Let me just add something else here, and that is ESG and climate is one category that we use. Within that category, you also have to look at the ESG component, which obviously has climate -- a part of that is climate. So you have to look at the climate tools themselves on a stand-alone basis, and we've been able to -- we began to create more disclosures about that for all of you.

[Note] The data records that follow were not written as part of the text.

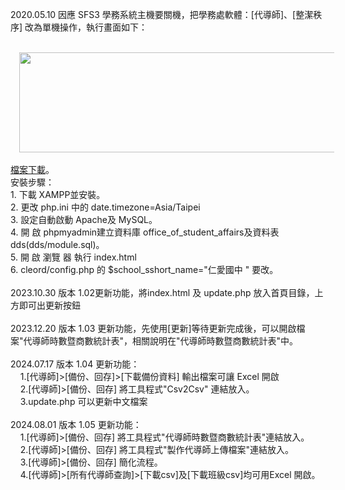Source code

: 2020.05.10 因應 SFS3 學務系統主機要關機，把學務處軟體：[代導師]、[整潔秩序] 改為單機操作，執行畫面如下：<br />
<br />
<div class="separator" style="clear: both; text-align: center;">
<a href="https://blogger.googleusercontent.com/img/b/R29vZ2xl/AVvXsEjariaOASAX1DwsDUqWo6NgoIQz8KCYTP8cY6YeP4O6tRncs8sVz06lmiBMuEGRUmkfSfT_WB0MZrW4UV5_7p3EHEmM9FYHfLBMHgvOZffxy8xzsd-nrHOv9paYmRDf-HyF4lA_oQpMLPxq/s1600/%25E6%2593%25B7%25E5%258F%2596.JPG" style="margin-left: 1em; margin-right: 1em;"><img border="0" height="160" src="https://blogger.googleusercontent.com/img/b/R29vZ2xl/AVvXsEjariaOASAX1DwsDUqWo6NgoIQz8KCYTP8cY6YeP4O6tRncs8sVz06lmiBMuEGRUmkfSfT_WB0MZrW4UV5_7p3EHEmM9FYHfLBMHgvOZffxy8xzsd-nrHOv9paYmRDf-HyF4lA_oQpMLPxq/s640/%25E6%2593%25B7%25E5%258F%2596.JPG" width="640" /></a></div>
<br />
<!--more--><a href="https://github.com/CetaceaWang/OfficeOfStudentAffairs/archive/refs/heads/main.zip" target="_blank">檔案下載</a>。<br />
安裝步驟：<br />
1. 下載 XAMPP並安裝。<br />
2. 更改 php.ini 中的 date.timezone=Asia/Taipei<br />
3. 設定自動啟動 Apache及 MySQL。<br />
4. 開 啟 phpmyadmin建立資料庫 office_of_student_affairs及資料表 dds(dds/module.sql)。<br />
5. 開 啟 瀏覽 器 執行 index.html<br />
6. cleord/config.php 的 $school_sshort_name="仁愛國中 " 要改。<div><br /></div><div>2023.10.30 版本 1.02更新功能，將index.html 及 update.php 放入首頁目錄，上方即可出更新按鈕</div><div><br /></div><div>2023.12.20 版本 1.03 更新功能，先使用[更新]等待更新完成後，可以開啟檔案"代導師時數暨商數統計表"，相關說明在"代導師時數暨商數統計表"中。</div><div><br /></div><div>2024.07.17&nbsp;版本 1.04 更新功能：</div><div><span>&nbsp; &nbsp; 1.[代導師]&gt;[備份、回存]&gt;[下載備份資料] 輸出檔案可讓 Excel 開啟</span><br /></div><div><span><span>&nbsp; &nbsp; 2.</span></span>[代導師]&gt;[備份、回存] 將工具程式"Csv2Csv" 連結放入。</div><div><span>&nbsp; &nbsp; 3.</span>update.php 可以更新中文檔案</div><div><br /></div><div><div>2024.08.01 版本 1.05 更新功能：</div><div><span>&nbsp; &nbsp; 1.</span>[代導師]&gt;[備份、回存] 將工具程式"代導師時數暨商數統計表"連結放入。</div><div><span>&nbsp; &nbsp; 2.</span>[代導師]&gt;[備份、回存] 將工具程式"製作代導師上傳檔案"連結放入。</div><div><span>&nbsp; &nbsp; 3.</span>[代導師]&gt;[備份、回存]&nbsp;簡化流程。</div></div><div><span><span>&nbsp; &nbsp; 4</span>.</span>[代導師]&gt;[所有代導師查詢]&gt;[下載csv]及[下載班級csv]均可用Excel 開啟。</div>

So on the climate side, the run rate grew 68% to about $84 million, $85 million in run rate. We believe that in the next few years and probably the next five to 10 years, climate is going to be the biggest opportunity that follows are going to be faced with the whole world needs to figure out the whole world of the capital markets, the investment industry and the finance and insurance industry will need to deal with climate risk in their portfolio, decarbonization of their portfolios and the like. So we continue to make a steady investment in that area because we want to be one of the undisputed leaders on climate and the consequent growth that we can see in value creation.

Toni Kaplan
Analyst at Morgan Stanley

Makes sense. Thank you.

Operator

The next question comes from Alex Kramm with UBS. Please go ahead.

Alex Kramm
Analyst at UBS Group

Yes. Hey, good morning, everyone. Just wanted to talk about the sales environment in particular, what happened in the first quarter. Clearly, the second half of March got very volatile with some of the bank issues. So knowing salespeople, I know sometimes those sales can happen right at the end of the quarter. So just wondering if that was a big headwind at the time, if you actually think some of the 1Q opportunities got pushed into the second quarter or if somewhat you just saw at the end of the first quarter, actually, is just a look at what may be to come and things actually get worse from here near-term on the sales side.

Henry Fernandez
Chairman and Chief Executive Officer at MSCI

Definitely, Alex, you're absolutely right. The a lot of stress in the system happens in the last two weeks of a quarter in terms of clients and making budgetary decisions, and we're trying to close on sales. And the banking scare and the banking crisis took place around that time. There probably was some smaller impact in delaying some sales at that time, but it wasn't anything that we spend a lot of time on. So that tells you that within sort of that as pretty serious to the closing of the sales in the quarter.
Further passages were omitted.